Chance the Rapper bounded on stage so quickly he almost slid right off the other side. The crowd gave him one of the warmest receptions of the night. Hard not to like a guy who just exudes positivity. His Kid Cudi influences were mos' def on display, but the game can use as many introspective rappers that dwell on heavy issues and like to sing as possible.
Of course Chance did the exhilarating juke of "Good Ass Intro" (and even treated the crowd to a lil' footwork). The highlight, however, was his Slum Village flip "Everybody's Something," which is just a beautiful song. "Favorite Song" and "Juice" did not make the setlist and were sorely missed.

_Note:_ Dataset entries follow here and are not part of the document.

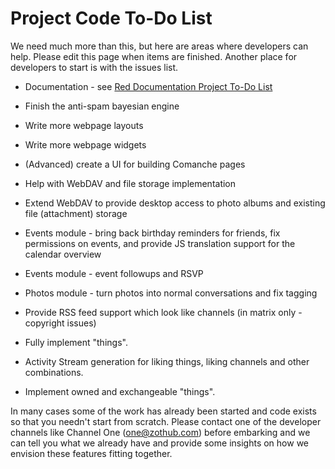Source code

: Project Code To-Do List
=======================

We need much more than this, but here are areas where developers can help. Please edit this page when items are finished. Another place for developers to start is with the issues list.


* Documentation - see [Red Documentation Project To-Do List](help/To-Do)

* Finish the anti-spam bayesian engine

* Write more webpage layouts

* Write more webpage widgets 

* (Advanced) create a UI for building Comanche pages

* Help with WebDAV and file storage implementation

* Extend WebDAV to provide desktop access to photo albums and existing file (attachment) storage

* Events module - bring back birthday reminders for friends, fix permissions on events, and provide JS translation support for the calendar overview

* Events module - event followups and RSVP

* Photos module - turn photos into normal conversations and fix tagging

* Provide RSS feed support which look like channels (in matrix only - copyright issues)

* Fully implement "things".

* Activity Stream generation for liking things, liking channels and other combinations.

* Implement owned and exchangeable "things".

In many cases some of the work has already been started and code exists so that you needn't start from scratch. Please contact one of the developer channels like Channel One (one@zothub.com) before embarking and we can tell you what we already have and provide some insights on how we envision these features fitting together. 


 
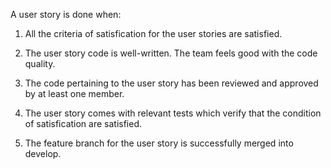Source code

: A user story is done when:

1) All the criteria of satisfication for the user stories are satisfied. 

2) The user story code is well-written. The team feels good with the code quality.

3) The code pertaining to the user story has been reviewed and approved by at least one member.

4) The user story comes with relevant tests which verify that the condition of satisfication are satisfied. 

5) The feature branch for the user story is successfully merged into develop.
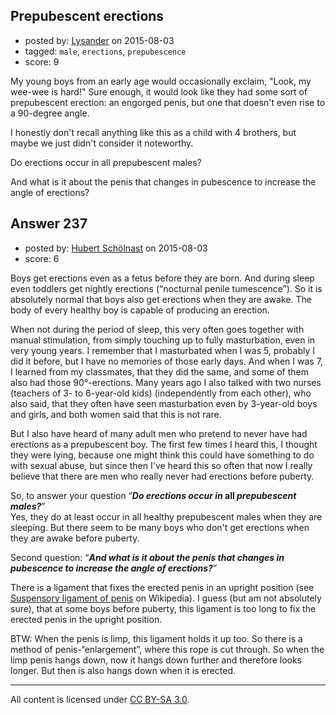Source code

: ## Prepubescent erections

- posted by: [Lysander](https://stackexchange.com/users/405008/lysander) on 2015-08-03
- tagged: `male`, `erections`, `prepubescence`
- score: 9

My young boys from an early age would occasionally exclaim, "Look, my wee-wee is hard!"  Sure enough, it would look like they had some sort of prepubescent erection: an engorged penis, but one that doesn't even rise to a 90-degree angle.

I honestly don't recall anything like this as a child with 4 brothers, but maybe we just didn't consider it noteworthy.

Do erections occur in all prepubescent males?

And what is it about the penis that changes in pubescence to increase the angle of erections?


## Answer 237

- posted by: [Hubert Schölnast](https://stackexchange.com/users/1366381/hubert-sch-lnast) on 2015-08-03
- score: 6

<p>Boys get erections even as a fetus before they are born. And during sleep even toddlers get nightly erections (“nocturnal penile tumescence”). So it is absolutely normal that boys also get erections when they are awake. The body of every healthy boy is capable of producing an erection.</p>

<p>When not during the period of sleep, this very often goes together with manual stimulation, from simply touching up to fully masturbation, even in very young years. I remember that I masturbated when I was 5, probably I did it before, but I have no memories of those early days. And when I was 7, I learned from my classmates, that they did the same, and some of them also had those 90°-erections. Many years ago I also talked with two nurses (teachers of 3- to 6-year-old kids) (independently from each other), who also said, that they often have seen masturbation even by 3-year-old boys and girls, and both women said that this is not rare.</p>

<p>But I also have heard of many adult men who pretend to never have had erections as a prepubescent boy. The first few times I heard this, I thought they were lying, because one might think this could have something to do with sexual abuse, but since then I've heard this so often that now I really believe that there are men who really never had erections before puberty.</p>

<p>So, to answer your question “<strong><em>Do erections occur in</em> all <em>prepubescent males?</em></strong>”<br>
Yes, they do at least occur in all healthy prepubescent males when they are sleeping. But there seem to be many boys who don't get erections when they are awake before puberty.</p>

<p>Second question: “<strong><em>And what is it about the penis that changes in pubescence to increase the angle of erections?</em></strong>”</p>

<p>There is a ligament that fixes the erected penis in an upright position (see <a href="https://en.wikipedia.org/wiki/Suspensory_ligament_of_penis" rel="nofollow">Suspensory ligament of penis</a> on Wikipedia). I guess (but am not absolutely sure), that at some boys before puberty, this ligament is too long to fix the erected penis in the upright position.</p>

<p>BTW: When the penis is limp, this ligament holds it up too. So there is a method of penis-“enlargement”, where this rope is cut through. So when the limp penis hangs down, now it hangs down further and therefore looks longer. But then is also hangs down when it is erected.</p>




---

All content is licensed under [CC BY-SA 3.0](https://creativecommons.org/licenses/by-sa/3.0/).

Chance feels like rap's next big star in the making.
Action Bronson was up next, and he doesn't have the most captivating stage presence. As a result, during his set, there was lots of zoning out from the crowd. Bronson was sometimes thrilling on the mic (mostly a cappella), but more often than not, he sounded like a future also-ran.
Bronson's on that Queens shit real tough, and on stage, that style of rap can get real boring, real fast. The set left miles between happy fans and people taking selfies and group shots on their phones. When the highlight of your set is the out-of-shape Vin Diesel look-alike homie yelling random gangsta affirmations...it's time to dream up a new stage show.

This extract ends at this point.